Rob experimentó un escalofrío que le hizo sentirse como si Nazarill hubiera proyectado su pálida sombra sobre él. Podía entender que el padre de Amy le hubiera mentido a él sobre su paradero, pero si también le había dicho a los demás inquilinos que ella no se encontraba allí cuando no era cierto…

– ¿Cuándo le dijo eso?

– Uno de estos últimos días -dijo la mujer, empleando su conducta para asegurarse de que la reconocía como la juez a la que Amy había mencionado en alguna ocasión-. No pretenderás decirme que piensas otra cosa.

– Estoy aquí para averiguarlo. Le pediré a él que le diga cómo están las cosas, ¿le parece?

– Estoy seguro de que todos lo agradeceremos -dijo la juez, que, tras ofrecer a Rob una mirada que duplicó la fuerza de sus palabras, arrancó y se marchó.

Rob avanzó hasta la entrada de Nazarill y se detuvo bajo su sombra. Estacionar al otro lado de la esquina no sería más que una pérdida de tiempo, así que salió del coche. Mientras apagaba los faros, el pasillo que había tras la puerta de cristal se ensombreció, y creyó entrever movimiento en él. Si alguien estaba saliendo, podría pedirle que le dejara pasar, pero cuando se asomó por el cristal no había nadie a la vista. No había visto abrirse o cerrarse ninguna de las puertas; debía de haberse tratado de las sombras, desvaneciéndose al mismo tiempo que sus luces. Subió hasta el amplio portal y llamó al timbre de los Priestley.

Se produjo un silencio, o al menos algo que no se diferenciaba demasiado del habitual rumor sordo de Partington, hasta que una chica gritó. Se volvió para ver cómo corría por el Camino de la Poca Esperanza mientras tres de sus compañeras de clase le arrojaban trozos de basura.

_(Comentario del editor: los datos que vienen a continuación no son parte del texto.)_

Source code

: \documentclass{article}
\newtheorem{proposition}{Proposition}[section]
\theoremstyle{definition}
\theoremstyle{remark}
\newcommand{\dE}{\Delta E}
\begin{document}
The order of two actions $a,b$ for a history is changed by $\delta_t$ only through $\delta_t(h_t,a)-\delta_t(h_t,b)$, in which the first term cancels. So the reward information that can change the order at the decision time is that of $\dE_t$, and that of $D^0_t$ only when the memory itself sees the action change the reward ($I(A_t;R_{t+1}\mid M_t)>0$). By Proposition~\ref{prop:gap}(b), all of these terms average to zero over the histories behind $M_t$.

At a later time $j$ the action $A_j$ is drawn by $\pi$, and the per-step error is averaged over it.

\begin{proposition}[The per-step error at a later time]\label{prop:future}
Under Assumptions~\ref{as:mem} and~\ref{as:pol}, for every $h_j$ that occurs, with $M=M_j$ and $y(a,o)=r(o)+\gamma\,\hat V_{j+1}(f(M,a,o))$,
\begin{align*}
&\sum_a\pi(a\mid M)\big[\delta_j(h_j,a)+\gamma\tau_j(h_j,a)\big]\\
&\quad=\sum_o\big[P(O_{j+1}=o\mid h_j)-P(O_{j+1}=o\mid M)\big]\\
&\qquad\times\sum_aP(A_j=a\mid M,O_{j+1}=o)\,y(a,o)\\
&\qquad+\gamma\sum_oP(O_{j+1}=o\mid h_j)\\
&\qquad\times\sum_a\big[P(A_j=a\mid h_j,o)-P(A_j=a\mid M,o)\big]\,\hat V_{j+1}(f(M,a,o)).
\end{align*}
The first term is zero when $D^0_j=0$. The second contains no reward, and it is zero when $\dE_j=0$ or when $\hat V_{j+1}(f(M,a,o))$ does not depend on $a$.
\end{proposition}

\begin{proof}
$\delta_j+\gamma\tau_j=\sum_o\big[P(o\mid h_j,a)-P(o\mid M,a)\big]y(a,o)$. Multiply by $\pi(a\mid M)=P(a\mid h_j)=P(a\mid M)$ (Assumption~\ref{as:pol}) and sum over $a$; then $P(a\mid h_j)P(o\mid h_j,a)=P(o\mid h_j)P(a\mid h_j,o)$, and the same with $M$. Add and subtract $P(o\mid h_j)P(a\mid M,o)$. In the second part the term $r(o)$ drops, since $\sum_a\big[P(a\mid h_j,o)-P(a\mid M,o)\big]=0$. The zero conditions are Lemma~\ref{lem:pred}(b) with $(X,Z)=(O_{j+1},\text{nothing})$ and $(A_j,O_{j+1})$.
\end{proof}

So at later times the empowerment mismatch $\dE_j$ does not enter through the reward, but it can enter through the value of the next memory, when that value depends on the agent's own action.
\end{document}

Un estrépito metálico se alzó tras las puertas del mercado, como si pretendiera meterle prisa a la muchacha, y entonces Partington ahogó sus protestas tras un vago murmullo. Rob estaba a punto de llamar una segunda vez cuando el micrófono que había junto a las columnas gemelas de los timbres le escupió unas palabras.

– ¿Quién está ahí?

Era la voz de un hombre, así que debía de pertenecer al padre de Amy. Si el intercomunicador distorsionaba de tal manera su voz, era de esperar que hiciera lo mismo con la de Rob, y en el momento en que localizaba el botón bajo la rejilla del micrófono cambió el plan que había concebido.

– Un paquete para la señorita Priestley -dijo.

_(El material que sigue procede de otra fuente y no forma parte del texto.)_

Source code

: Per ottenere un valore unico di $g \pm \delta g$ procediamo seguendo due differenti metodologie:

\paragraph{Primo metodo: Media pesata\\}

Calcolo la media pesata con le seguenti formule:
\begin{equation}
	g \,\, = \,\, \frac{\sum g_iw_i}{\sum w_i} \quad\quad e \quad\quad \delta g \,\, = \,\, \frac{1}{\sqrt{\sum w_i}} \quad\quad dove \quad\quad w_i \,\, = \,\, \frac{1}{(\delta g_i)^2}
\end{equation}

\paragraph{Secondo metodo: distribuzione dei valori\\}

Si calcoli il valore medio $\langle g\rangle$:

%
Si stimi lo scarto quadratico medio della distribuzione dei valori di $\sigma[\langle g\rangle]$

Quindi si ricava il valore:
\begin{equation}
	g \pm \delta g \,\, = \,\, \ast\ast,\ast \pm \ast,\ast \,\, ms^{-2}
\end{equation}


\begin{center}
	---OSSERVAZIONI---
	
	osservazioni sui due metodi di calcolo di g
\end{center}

La respuesta tardó en llegar, lo suficiente como para que Rob tuviera tiempo de lamentarse por haber dejado el coche donde podía verse desde las ventanas delanteras. Por el momento el padre de Amy no podía verlo, y al cabo de unos momentos la pared dijo con algo que no se parecía demasiado a su voz:

– Déjelo fuera.

Rob inclinó la cabeza hacia el auricular, demasiado tarde para estar seguro de si había oído otro sonido; seguramente solo, había sido una distorsión aguda. Apretó el botón en cuanto se le ocurrió una respuesta.